Anak-anak berusia 12-18 tahun dalam kondisi angka ISPU>300 (berbahaya) harus dievakuasi. “Sebetulnya semua orang tidak boleh berada dalam ISPU yg berbahaya,” dr. Herry menjelaskan.
Di bagian lain, dr. Herry mengisahkan pergulatannya melawan dampak kabut asap yang berlangsung di Palangkaraya. “Saat awal-awal asap mulai agak pekat, kira-kira sebulan yang lalu anak saya yang kecil, berusia 4,5 tahun sempat kambuh asmanya dan sempat kami bawa ke IGD.”
Dokter Herry bersyukur karena sekarang kondisi anaknya baik-baik saja walaupun kondisi asap jauh lebih pekat dibanding 1 bulan yang lalu. “Anak kami lebih banyak di dalam kamar. Kamar ditutup, AC dinyalakan.
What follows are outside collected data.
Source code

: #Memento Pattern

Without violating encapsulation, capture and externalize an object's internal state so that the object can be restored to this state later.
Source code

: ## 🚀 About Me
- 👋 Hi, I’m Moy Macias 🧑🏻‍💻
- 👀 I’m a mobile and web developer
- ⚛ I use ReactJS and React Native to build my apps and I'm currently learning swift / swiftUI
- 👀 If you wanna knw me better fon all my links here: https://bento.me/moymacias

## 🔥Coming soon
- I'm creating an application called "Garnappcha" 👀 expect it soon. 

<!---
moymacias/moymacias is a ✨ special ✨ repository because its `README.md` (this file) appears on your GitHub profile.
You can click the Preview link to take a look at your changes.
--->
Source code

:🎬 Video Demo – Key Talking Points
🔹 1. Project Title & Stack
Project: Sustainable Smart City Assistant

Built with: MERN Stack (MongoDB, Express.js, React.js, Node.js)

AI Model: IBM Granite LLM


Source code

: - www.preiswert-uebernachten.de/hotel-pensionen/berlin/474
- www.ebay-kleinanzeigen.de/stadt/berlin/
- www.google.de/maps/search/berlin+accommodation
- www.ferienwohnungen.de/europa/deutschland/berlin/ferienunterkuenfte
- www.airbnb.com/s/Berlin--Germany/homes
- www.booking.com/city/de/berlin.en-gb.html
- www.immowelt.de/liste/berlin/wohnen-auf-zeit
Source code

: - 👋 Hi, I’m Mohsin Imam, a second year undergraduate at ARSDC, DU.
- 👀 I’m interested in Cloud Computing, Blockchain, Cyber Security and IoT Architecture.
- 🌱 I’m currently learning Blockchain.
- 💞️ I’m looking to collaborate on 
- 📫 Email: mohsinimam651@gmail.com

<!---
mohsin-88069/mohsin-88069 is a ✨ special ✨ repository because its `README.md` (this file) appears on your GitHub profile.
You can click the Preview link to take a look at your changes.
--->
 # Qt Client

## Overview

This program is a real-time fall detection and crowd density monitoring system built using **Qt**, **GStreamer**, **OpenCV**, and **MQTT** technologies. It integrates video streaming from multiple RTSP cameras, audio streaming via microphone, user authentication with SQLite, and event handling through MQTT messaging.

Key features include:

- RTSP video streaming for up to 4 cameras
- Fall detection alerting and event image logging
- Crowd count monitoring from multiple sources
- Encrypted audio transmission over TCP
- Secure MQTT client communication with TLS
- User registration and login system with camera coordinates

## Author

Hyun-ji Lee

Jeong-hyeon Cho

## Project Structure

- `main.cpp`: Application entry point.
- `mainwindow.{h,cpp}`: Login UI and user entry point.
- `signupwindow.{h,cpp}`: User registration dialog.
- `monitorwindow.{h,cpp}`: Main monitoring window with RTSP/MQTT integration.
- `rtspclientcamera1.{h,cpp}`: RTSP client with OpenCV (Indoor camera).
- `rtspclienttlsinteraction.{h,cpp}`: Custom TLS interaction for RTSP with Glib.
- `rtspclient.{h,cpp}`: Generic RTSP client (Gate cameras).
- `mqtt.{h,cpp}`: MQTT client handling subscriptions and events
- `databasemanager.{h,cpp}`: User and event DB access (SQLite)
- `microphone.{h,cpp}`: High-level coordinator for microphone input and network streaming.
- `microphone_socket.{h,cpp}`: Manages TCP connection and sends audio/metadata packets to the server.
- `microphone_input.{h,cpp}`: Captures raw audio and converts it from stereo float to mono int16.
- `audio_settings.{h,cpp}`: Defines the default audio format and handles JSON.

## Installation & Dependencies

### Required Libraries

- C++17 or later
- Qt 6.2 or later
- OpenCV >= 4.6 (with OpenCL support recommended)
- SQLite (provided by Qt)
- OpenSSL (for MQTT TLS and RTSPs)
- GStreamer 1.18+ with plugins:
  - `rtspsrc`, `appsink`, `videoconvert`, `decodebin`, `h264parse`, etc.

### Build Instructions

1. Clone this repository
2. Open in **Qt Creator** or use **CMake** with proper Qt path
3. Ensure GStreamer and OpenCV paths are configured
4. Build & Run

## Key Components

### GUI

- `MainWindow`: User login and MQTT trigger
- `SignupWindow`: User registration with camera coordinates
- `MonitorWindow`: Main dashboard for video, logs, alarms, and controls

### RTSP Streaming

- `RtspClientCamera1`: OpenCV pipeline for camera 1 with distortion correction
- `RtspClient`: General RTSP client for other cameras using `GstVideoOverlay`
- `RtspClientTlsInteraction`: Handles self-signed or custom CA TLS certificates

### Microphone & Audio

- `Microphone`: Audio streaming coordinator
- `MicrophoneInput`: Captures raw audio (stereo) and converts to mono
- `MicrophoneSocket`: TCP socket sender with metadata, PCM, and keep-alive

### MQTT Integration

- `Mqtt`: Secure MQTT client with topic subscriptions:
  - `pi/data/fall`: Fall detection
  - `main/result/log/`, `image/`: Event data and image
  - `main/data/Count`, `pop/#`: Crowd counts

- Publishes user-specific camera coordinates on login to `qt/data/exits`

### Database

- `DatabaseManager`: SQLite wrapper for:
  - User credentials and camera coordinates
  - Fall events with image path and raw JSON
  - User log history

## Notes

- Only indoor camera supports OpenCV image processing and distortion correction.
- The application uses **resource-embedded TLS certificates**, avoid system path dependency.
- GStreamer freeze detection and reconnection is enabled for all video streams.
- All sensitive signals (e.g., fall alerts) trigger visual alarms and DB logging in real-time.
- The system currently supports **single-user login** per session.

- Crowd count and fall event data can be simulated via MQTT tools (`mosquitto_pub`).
Kalaupun terpaksa keluar rumah, kami berikan masker. Di kamar kami sediakan tablet yang berisi banyak games (permainan-red), juga laptop yang berisi games agar tidak bosan.”
Untuk mendukung kesehatan anaknya, dr. Herry memberikan suplemen dengan kadar antioksidan cukup tinggi (Honey Bee Pollen). “Dari pengalaman saya, AC yang ada purifier/plasma cluster membuat udara lebih segar dibandingkan memakai AC biasa.” Meski memakai AC, dr. Herry tetap membiarkan udara dari luar masuk ke dalam kamar anaknya, namun dalam jumlah terbatas.
Selama darurat asap berlangsung, dr. Herry tak pernah lupa mengingatkan kepada setiap pasien yang berkunjung ke praktiknya mengenai perlunya menjaga diri dalam kondisi seperti ini. Selain itu, dr. Herry juga rajin menyebarkan informasi yang berguna via email terkait penanganan dampak kabut asap kepada teman sejawatnya.
Lembaga tempatnya bernaung dan bekerja selama ini juga tak pernah henti menyebarkan informasi kepada masyàrakat luas melalui media cetak, membagikan masker kepada pengunjung dan pasien. “Organisasi profesi juga melakukan pembagian masker dan pembagian telur,” Kisah dr. Herry.